◆ What to produce:
Set down exactly the lines of the records from the top to the line containing "#### リクエスト・レスポンスの詳細フロー"; include both.

START Data to examine

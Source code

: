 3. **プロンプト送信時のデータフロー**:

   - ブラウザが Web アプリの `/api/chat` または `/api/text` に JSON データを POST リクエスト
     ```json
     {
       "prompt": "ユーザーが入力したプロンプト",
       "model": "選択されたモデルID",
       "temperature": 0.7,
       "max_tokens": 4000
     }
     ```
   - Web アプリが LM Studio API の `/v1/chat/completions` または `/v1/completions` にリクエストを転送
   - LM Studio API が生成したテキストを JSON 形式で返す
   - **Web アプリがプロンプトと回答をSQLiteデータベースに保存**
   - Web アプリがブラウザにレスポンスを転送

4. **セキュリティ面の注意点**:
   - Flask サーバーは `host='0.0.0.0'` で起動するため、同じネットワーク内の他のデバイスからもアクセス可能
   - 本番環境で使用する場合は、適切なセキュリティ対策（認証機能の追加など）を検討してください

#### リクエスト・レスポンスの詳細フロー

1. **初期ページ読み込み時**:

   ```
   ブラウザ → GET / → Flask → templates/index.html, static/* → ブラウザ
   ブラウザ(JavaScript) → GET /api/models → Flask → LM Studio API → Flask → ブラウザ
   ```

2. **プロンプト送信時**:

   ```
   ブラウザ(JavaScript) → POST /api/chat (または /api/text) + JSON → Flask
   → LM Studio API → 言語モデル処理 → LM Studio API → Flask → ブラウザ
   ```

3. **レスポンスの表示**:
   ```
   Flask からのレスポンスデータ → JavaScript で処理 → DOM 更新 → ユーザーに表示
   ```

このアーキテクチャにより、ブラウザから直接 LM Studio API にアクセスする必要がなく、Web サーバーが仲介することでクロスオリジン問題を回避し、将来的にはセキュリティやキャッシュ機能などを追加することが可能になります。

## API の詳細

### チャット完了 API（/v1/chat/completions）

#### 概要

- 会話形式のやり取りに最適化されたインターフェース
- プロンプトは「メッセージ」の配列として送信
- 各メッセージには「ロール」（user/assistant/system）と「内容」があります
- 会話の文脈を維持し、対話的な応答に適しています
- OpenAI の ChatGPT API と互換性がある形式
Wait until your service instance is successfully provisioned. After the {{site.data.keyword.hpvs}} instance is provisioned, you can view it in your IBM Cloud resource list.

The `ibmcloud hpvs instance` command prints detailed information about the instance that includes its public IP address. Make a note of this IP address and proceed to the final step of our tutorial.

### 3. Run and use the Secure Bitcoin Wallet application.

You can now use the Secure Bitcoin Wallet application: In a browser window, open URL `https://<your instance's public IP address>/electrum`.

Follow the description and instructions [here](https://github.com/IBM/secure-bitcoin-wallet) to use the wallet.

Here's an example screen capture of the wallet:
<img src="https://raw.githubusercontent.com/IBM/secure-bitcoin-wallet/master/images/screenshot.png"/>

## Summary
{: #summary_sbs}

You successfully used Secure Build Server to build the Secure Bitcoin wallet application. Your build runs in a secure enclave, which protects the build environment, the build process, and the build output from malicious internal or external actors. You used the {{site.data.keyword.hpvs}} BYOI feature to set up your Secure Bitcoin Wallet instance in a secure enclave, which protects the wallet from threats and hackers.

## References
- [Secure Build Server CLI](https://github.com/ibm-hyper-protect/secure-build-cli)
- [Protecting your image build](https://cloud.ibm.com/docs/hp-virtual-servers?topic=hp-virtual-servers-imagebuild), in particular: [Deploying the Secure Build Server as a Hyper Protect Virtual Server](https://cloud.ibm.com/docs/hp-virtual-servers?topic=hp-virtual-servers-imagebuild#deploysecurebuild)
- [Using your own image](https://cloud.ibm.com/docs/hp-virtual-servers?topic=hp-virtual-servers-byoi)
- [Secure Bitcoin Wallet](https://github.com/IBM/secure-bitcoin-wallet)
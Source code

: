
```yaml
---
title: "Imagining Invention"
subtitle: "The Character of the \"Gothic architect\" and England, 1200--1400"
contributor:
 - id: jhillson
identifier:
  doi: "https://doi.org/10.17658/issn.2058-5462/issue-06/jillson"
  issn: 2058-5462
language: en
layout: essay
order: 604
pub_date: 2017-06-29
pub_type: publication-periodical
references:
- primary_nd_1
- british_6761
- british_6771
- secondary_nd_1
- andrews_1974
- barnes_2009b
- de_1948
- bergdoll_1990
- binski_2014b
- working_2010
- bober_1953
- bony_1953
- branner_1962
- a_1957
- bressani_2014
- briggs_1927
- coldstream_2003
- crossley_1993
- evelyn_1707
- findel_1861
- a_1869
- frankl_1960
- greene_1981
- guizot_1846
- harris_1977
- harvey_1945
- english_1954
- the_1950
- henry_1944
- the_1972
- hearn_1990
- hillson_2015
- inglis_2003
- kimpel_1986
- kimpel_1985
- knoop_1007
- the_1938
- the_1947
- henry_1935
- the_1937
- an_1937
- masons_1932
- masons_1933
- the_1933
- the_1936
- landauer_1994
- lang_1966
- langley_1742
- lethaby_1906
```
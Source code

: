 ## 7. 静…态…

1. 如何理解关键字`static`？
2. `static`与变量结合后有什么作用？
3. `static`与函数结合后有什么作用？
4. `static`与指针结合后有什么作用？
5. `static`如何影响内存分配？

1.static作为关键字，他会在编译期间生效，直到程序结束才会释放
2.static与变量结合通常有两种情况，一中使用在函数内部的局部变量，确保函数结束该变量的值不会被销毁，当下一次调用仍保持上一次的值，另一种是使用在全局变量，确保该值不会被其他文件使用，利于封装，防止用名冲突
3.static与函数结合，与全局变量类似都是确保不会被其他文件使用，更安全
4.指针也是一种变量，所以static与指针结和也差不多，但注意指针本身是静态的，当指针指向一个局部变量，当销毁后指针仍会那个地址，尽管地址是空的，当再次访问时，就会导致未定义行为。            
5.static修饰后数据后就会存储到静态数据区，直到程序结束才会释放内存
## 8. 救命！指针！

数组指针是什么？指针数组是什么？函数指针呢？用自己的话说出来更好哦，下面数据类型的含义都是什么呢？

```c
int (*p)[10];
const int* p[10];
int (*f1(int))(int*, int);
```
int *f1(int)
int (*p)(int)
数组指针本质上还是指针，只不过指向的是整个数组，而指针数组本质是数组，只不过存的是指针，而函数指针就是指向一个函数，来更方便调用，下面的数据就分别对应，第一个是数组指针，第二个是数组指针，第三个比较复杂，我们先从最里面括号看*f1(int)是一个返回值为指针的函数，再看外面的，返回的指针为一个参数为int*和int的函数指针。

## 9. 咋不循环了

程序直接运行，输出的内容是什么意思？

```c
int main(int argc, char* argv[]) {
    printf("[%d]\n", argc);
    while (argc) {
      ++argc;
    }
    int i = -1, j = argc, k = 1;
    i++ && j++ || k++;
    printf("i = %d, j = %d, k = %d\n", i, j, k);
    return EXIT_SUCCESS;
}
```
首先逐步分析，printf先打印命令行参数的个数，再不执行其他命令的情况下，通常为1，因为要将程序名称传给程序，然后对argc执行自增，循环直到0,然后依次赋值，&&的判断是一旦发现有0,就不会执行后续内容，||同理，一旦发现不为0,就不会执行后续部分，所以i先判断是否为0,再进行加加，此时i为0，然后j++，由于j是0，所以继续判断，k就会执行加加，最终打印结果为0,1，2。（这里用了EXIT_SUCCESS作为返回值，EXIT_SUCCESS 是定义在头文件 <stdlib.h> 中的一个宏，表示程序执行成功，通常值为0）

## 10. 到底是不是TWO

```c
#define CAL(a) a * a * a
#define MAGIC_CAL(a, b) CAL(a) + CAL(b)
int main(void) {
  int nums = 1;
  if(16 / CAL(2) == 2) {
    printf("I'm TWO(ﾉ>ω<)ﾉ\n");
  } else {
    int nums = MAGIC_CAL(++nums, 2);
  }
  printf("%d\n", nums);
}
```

END Data to examine

◆ Written reply:
Source code

: 3. **プロンプト送信時のデータフロー**:

   - ブラウザが Web アプリの `/api/chat` または `/api/text` に JSON データを POST リクエスト
     ```json
     {
       "prompt": "ユーザーが入力したプロンプト",
       "model": "選択されたモデルID",
       "temperature": 0.7,
       "max_tokens": 4000
     }
     ```
   - Web アプリが LM Studio API の `/v1/chat/completions` または `/v1/completions` にリクエストを転送
   - LM Studio API が生成したテキストを JSON 形式で返す
   - **Web アプリがプロンプトと回答をSQLiteデータベースに保存**
   - Web アプリがブラウザにレスポンスを転送

4. **セキュリティ面の注意点**:
   - Flask サーバーは `host='0.0.0.0'` で起動するため、同じネットワーク内の他のデバイスからもアクセス可能
   - 本番環境で使用する場合は、適切なセキュリティ対策（認証機能の追加など）を検討してください

#### リクエスト・レスポンスの詳細フロー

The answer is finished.